EXERCISE BRIEF. Please count, in the material below, each line containing "size", and report only the number.

ENTRIES PROVIDED.
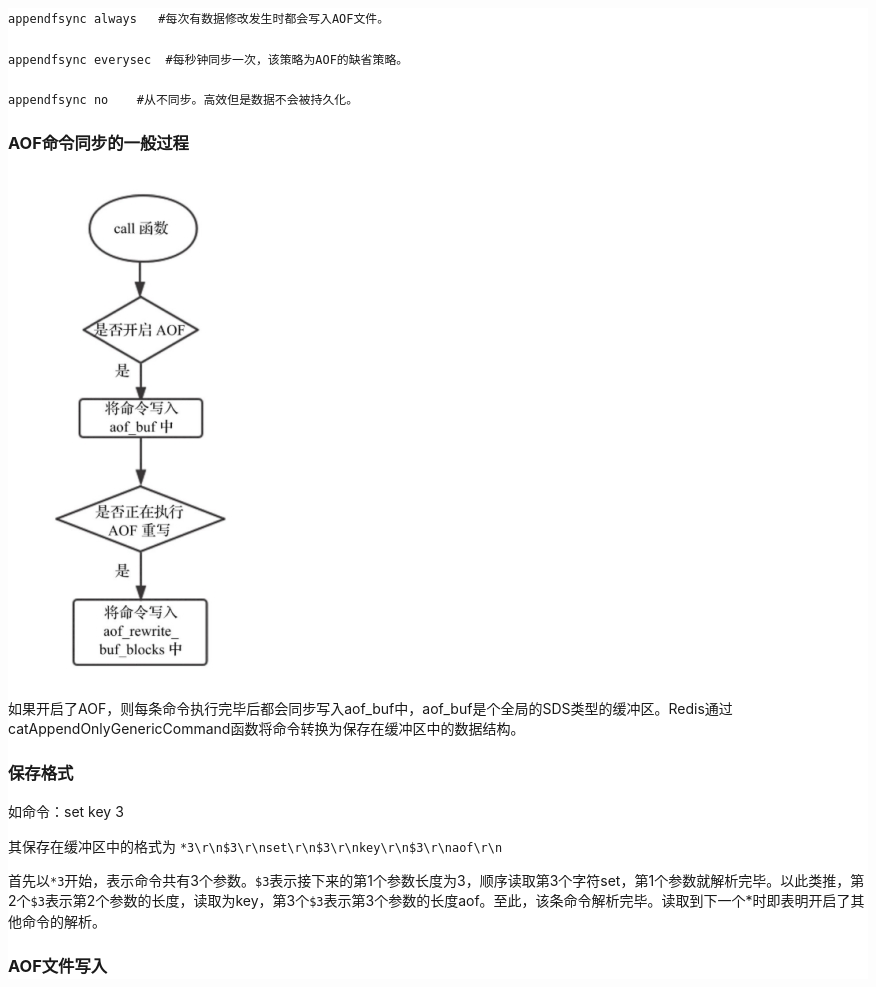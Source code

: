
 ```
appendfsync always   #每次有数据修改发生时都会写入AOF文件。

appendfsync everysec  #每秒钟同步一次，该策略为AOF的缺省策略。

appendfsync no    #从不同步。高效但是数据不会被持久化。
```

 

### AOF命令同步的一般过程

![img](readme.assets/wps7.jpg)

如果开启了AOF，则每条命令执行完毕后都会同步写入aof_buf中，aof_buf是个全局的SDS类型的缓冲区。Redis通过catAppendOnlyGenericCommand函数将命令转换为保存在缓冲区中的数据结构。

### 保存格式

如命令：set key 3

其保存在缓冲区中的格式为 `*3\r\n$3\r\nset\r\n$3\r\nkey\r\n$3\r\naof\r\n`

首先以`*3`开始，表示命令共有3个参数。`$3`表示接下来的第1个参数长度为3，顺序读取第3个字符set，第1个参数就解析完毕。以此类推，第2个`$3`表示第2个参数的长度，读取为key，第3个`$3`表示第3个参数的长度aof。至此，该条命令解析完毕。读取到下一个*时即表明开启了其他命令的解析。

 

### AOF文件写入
---
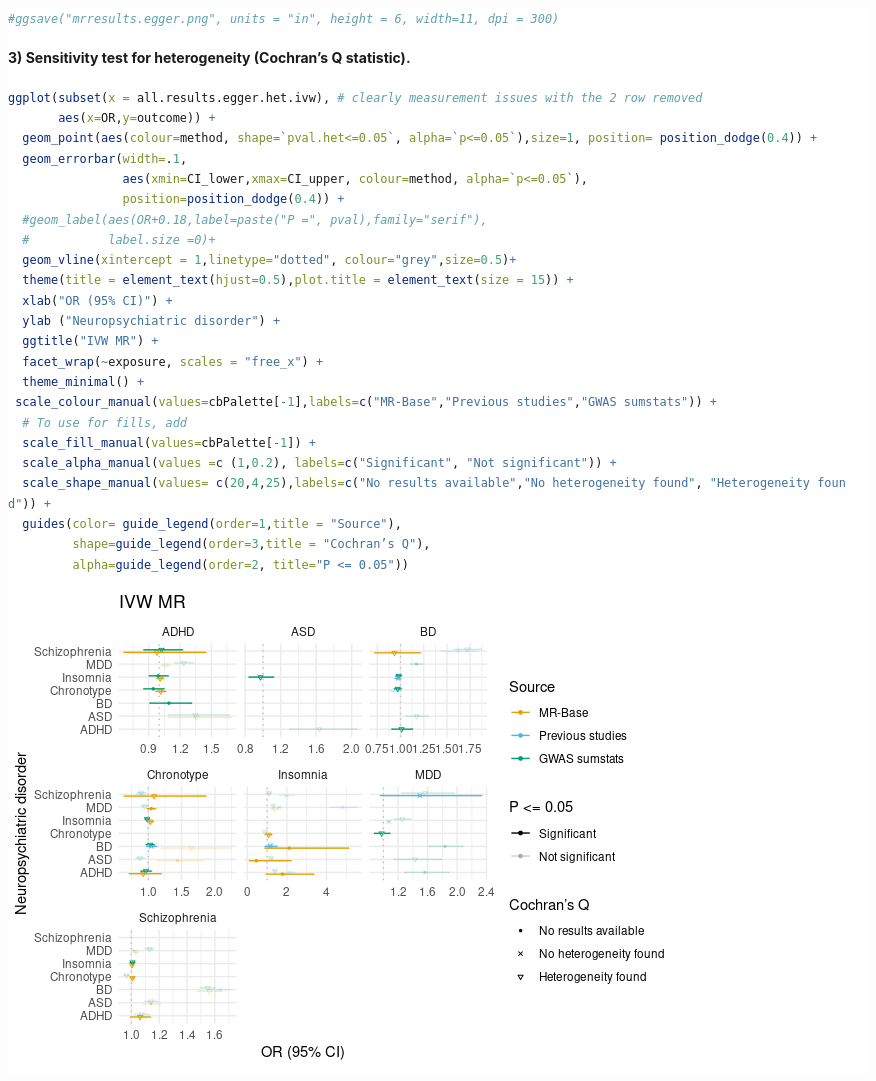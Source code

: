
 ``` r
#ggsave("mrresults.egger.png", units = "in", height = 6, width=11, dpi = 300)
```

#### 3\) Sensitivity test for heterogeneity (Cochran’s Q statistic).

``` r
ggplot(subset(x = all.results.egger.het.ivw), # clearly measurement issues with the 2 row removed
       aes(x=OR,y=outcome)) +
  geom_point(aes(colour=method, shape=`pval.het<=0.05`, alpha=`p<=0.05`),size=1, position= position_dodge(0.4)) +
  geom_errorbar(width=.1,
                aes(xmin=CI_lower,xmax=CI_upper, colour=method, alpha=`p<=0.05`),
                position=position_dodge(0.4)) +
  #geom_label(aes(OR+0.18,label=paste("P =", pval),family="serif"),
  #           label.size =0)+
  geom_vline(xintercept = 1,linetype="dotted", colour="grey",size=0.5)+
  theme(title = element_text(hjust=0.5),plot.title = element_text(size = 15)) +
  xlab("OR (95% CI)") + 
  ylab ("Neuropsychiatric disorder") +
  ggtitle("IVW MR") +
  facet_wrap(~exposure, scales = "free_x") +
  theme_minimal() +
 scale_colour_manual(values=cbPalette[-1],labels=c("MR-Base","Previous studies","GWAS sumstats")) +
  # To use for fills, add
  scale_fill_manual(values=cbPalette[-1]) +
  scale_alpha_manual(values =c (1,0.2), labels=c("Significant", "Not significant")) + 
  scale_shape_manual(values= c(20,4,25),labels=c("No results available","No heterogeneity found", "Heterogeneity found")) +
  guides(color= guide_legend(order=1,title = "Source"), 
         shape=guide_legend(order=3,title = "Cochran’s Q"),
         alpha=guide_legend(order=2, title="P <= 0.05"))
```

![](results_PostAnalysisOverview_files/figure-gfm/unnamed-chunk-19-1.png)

WRITTEN RESPONSE. 4